Split Pea and Ham Soup


I have a leftover ham bone with bits of ham just calling my name demanding I make a split pea soup out of it.  Mmmm thick and hearty, a way to celebrate the green of St Patrick’s Day!  So first I’ll make a ham stock out of the bone….with Easter right around the corner, those of you serving the traditional baked ham for dinner might want to keep this recipe in mind.

Since this was a Smithfield smoked ham, I won’t have to add any salt to this stock or the finished soup.  Just cover the ham bone, with all the leftover meat remaining on the bones, quarter an onion, toss in a couple of medium carrots, two stalks of celery, a handful of parlsey springs and a bay leaf. Then simmer for 4 hours.  I let the stock cool overnight, then defatted the surface, lifted out the meat and bones, picked the meat off the bones and discarded the strained veggies and bare bones.  The stock was wonderfully jelled from the bones.  Now I am ready to make the split pea soup.

Here’s a tip:  If you have old lettuce, toss it in the soup pot.  This soup likes the addition of lettuce and greens you want to use up.

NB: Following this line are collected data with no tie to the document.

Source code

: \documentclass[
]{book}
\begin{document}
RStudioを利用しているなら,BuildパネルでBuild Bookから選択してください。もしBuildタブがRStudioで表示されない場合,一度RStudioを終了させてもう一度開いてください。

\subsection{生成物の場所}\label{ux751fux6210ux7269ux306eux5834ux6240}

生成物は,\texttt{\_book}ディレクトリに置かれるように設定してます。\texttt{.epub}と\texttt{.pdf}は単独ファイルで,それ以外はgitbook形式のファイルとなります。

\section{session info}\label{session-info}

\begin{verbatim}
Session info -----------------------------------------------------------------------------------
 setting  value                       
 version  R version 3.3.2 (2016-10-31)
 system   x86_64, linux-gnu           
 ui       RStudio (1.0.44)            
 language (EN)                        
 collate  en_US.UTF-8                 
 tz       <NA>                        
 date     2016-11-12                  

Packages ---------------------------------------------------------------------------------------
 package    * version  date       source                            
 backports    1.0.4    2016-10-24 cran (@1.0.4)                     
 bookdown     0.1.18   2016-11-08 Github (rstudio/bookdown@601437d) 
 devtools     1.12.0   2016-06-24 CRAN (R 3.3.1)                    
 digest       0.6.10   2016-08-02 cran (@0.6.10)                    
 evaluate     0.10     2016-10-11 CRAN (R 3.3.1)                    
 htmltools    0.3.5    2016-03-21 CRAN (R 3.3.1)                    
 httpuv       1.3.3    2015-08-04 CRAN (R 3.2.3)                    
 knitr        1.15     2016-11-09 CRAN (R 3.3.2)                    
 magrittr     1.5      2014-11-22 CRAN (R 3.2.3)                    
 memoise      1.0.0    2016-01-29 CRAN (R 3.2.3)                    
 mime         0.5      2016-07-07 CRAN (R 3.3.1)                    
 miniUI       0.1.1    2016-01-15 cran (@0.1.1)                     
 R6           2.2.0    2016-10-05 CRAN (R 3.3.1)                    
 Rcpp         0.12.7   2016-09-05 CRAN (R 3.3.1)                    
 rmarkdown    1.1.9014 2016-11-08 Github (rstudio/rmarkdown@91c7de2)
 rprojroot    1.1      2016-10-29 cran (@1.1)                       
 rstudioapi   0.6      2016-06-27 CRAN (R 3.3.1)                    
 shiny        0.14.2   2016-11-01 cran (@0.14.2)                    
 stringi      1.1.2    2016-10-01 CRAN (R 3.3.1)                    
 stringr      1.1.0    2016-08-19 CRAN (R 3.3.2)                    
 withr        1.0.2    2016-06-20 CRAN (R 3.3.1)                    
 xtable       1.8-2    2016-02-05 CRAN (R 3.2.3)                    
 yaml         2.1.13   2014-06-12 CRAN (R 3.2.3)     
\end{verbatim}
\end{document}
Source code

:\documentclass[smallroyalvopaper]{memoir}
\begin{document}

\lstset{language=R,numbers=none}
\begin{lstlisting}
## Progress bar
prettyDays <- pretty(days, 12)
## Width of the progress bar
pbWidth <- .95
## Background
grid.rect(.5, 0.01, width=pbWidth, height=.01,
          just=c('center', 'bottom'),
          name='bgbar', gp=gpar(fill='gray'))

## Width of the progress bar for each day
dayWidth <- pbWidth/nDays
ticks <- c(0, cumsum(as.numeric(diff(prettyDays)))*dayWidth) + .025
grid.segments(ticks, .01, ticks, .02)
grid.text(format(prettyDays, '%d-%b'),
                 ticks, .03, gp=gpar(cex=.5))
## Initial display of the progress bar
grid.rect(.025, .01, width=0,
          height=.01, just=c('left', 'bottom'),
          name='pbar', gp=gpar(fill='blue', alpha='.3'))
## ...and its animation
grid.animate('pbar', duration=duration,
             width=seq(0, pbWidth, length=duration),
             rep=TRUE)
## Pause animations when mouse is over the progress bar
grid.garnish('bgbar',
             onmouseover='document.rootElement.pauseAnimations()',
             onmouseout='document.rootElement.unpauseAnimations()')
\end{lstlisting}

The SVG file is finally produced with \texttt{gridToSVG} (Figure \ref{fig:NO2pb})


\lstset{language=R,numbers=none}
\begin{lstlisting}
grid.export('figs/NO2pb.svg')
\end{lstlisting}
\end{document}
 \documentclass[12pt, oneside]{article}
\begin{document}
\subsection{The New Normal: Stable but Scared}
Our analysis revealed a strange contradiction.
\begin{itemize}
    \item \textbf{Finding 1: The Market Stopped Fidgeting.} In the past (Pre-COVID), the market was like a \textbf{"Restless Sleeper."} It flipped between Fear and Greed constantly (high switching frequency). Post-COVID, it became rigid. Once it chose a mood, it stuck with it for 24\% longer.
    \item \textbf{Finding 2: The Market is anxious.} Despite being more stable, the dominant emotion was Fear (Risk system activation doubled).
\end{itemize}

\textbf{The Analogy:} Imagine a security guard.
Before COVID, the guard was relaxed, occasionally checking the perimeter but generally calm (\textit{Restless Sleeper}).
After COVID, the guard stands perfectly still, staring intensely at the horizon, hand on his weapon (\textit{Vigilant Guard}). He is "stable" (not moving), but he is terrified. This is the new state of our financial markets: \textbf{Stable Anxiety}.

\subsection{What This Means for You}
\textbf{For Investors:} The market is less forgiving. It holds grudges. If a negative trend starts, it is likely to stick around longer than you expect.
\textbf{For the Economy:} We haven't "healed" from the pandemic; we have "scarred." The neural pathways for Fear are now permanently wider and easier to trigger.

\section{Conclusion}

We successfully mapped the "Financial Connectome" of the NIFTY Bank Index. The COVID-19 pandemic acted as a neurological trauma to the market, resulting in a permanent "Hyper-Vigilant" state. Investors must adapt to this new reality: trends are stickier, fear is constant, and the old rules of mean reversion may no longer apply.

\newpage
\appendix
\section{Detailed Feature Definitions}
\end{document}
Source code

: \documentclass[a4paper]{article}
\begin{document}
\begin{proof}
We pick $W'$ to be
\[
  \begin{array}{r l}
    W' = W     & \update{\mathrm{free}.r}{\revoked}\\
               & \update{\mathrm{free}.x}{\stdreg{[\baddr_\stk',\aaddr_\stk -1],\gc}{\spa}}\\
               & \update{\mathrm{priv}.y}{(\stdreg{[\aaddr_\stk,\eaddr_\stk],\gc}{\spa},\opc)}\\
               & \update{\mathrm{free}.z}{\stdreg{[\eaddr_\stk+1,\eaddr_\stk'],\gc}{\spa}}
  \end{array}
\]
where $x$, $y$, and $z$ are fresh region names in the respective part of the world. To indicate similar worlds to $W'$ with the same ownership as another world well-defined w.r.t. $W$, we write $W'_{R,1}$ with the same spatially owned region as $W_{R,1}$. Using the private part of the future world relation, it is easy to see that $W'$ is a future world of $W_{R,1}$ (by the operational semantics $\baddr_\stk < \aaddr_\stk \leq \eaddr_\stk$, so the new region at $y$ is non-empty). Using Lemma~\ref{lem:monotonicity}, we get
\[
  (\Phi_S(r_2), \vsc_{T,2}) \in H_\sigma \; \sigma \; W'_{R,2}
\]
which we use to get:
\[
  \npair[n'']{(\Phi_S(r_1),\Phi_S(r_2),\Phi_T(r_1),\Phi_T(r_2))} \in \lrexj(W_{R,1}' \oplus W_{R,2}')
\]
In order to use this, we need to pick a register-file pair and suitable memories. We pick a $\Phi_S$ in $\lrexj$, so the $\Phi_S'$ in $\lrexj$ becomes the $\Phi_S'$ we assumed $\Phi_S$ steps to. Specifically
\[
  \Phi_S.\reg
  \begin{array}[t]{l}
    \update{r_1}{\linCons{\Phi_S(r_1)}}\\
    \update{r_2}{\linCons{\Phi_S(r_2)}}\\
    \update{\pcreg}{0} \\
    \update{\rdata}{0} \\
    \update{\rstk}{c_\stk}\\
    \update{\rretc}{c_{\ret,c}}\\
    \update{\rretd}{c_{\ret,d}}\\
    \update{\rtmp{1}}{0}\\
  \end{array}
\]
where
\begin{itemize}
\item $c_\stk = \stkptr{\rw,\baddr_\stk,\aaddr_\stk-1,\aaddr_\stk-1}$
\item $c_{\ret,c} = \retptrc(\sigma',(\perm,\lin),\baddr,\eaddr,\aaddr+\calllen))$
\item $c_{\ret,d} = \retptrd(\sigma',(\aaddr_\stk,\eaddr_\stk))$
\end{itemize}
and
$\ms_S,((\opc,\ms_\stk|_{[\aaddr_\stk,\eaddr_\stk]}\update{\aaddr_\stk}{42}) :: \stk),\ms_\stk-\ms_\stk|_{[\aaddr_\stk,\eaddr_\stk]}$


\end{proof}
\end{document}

Here’s another tip:  for a fresh, more intense pea flavor, take a box of frozen peas, thaw and puree…then add to the soup at the last minute before serving, reserving some of the whole thawed green peas for a garnish in the middle of the soup bowl.  Yummmmm

Split Pea & Ham Soup



  • 1 lb dried split green peas
  • 8 cups of water or ham stock, or chicken stock
  • 2 medium carrots, diced
  • 1 medium onion, diced
  • 1 teaspoon minced garlic
  • 2 stalks celery, diced
  • 1 teaspoon dried thyme
  • 1 teaspoon ground black pepper
  • 2 tablespoons olive oil

In a stockpot, heat the oil and sweat the onions for 5 minutes until translucent.  Add the carrots, thyme and celery and cook for another 5 minutes.  Add the garlic and stir only until fragrant.  Add the split peas and liquid and bring to a boil, then reduce to a simmer.  (this is where you would add any old greens or lettuce)


Skim any foam that floats to the top for the first several minutes.  Cook on a simmer 1 1/2 hours, until the peas are tender and have begun to disintegrate.  If you wish a smooth puree, now is the time to blend the soup.

However, if you like the rustic look of a thick split pea soup that has not been pureed, just leave it.  You should not have to puree it.  I like it rustic, with the carrots still visible in a pool of green and chunks of salty ham waiting to be scooped up.  If you have leftover ham, add it now, cut into bite-sized pieces.  Correct for seasonings at this point.  Always wait until the end to correct your seasonings, as you don’t want the finished soup to be too salty.